Scare up the extremely violent videos at your own risk, but here’s a plot summary. In an early one, Trump, panicked about his culpability in the Epstein affair, smashes a red button to strike Iran as a distraction. After Iran strikes back and slams shut the Strait of Hormuz, Trump and Benjamin Netanyahu run scared from Iran’s strategic genius and godlike military might. In the next few videos, the U.S. Army loses personnel, planes, helicopters, and popular support; capital markets spiral. Coffins draped in American flags pile up. 

One Vengeance for All” stands out from the rest because it contains more American history than breaking news. And what a way to see our once-promising nation. The Iranian History of the United States features no pilgrims, Revolutionary War, Civil War, or wars in Europe. Also absent: slavery, civil rights, feminism, and unions. 

Instead, you get 53 seconds of 600 years of American jingoism and genocide. The video opens on an AI caricature of an Indigenous man in a headdress looking to the heavens from the Western plains. Cut to a little boy carrying a dead infant amid smoldering rubble in Hiroshima. These are ghosts.

From there to Vietnam. A middle-aged woman carries a scythe, in a rice field, and again looks skyward. Then come slain Iranian leaders: Qassem Soleimani in 2020, Ayatollah Ali Khamenei in February. All ghosts. Now there’s a girl at a refugee camp in Gaza. We’re given to understand from her hopeful expression that help is coming, and that the help is the Iranian army, though it has no intention of “liberating” or “saving” the ghosts. Instead, with centuries of pent-up resentment in its arsenal, Iran will avenge their suffering with fire and fury.

About two-thirds of the way in, the narrative rounds on the American people, and finds Trump’s victims among us. A blond girl in a pink dress, no older than 6, is pictured in a tropical landscape. It’s Epstein Island. The island’s enigmatic blue-striped building, which some speculate is a reference to the Israeli flag, stands behind her. This girl is also a victim of American imperialism, courtesy of the Trump-Epstein class that merged capital and executive power; private-sector monopolies with political world domination. 

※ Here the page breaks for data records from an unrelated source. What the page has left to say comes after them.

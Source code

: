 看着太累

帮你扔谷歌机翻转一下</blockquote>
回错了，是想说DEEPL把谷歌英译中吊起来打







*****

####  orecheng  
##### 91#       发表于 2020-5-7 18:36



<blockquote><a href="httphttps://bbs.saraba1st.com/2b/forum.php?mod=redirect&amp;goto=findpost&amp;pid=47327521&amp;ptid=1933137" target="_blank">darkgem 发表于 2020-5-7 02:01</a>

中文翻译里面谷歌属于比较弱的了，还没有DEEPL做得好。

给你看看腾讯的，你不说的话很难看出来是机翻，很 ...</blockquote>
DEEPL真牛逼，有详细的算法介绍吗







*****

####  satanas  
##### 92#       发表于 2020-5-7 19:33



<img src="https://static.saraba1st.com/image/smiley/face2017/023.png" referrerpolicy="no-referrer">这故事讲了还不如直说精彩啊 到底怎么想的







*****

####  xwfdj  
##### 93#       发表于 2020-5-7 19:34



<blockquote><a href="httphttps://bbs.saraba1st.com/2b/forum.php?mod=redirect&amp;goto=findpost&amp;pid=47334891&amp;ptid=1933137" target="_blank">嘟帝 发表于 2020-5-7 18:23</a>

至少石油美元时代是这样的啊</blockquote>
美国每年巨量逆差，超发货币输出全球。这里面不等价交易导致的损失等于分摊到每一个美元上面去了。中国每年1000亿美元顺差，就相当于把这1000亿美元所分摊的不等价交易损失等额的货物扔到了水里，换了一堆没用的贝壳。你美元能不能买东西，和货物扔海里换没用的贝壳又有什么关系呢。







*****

This girl’s Iranian counterpart appears in the next image, a young schoolgirl in a blue coat and white hijab, and she seals the connection. She’s abandoned in the deserted courtyard of the Shajareh Tayyebeh girls’ school in Minab, Hormozgan Province. This is the schoolyard where around 170 people were murdered, elementary school students, when the school was bombed by U.S. forces back in February on the war’s first day. 

At once, a sisterhood of ghosts coalesces. From Epstein Island to southern Iran, schoolgirls pair with schoolgirls, the specters of abused children whose lives or spirits have been extinguished by sadistic American tyrants.

Trump is globally known for sex crimes and, like Hegseth, charges of sex crimes—and the Iranian videos depict the two men explicitly as rapists. In one video, the Lego Trump has doll-like girl figures on his bed and lap, and Hegseth is shown in military garb, repeatedly committing rape. Assaults on girls are the modus vivendi of these videos’ versions of Trump and Hegseth.

These sequences are not idle trolling. Rape is, of course, a crime against humanity. But rape is implicated more immediately in the brief for this war, which centers not on strategic goals but on the relentless use of violence against innocents to humiliate an entire people. 

As Jamelle Bouie put it recently, “Forcing others to submit through the indiscriminate use of force does not really sound like war. That does sound like something else. It sounds like rape.” He concluded that the ideology of Trump and Hegseth is “the ideology of the rapist.” 

After 9/11, President Bush used to tell Americans that our enemies resented “our way of life.” In his memorable “Why Do They Hate Us?” speech of September 20, 2001, Bush answered his own question, “They hate our freedoms—our freedom of religion, our freedom of speech, our freedom to vote and assemble and disagree with each other.” 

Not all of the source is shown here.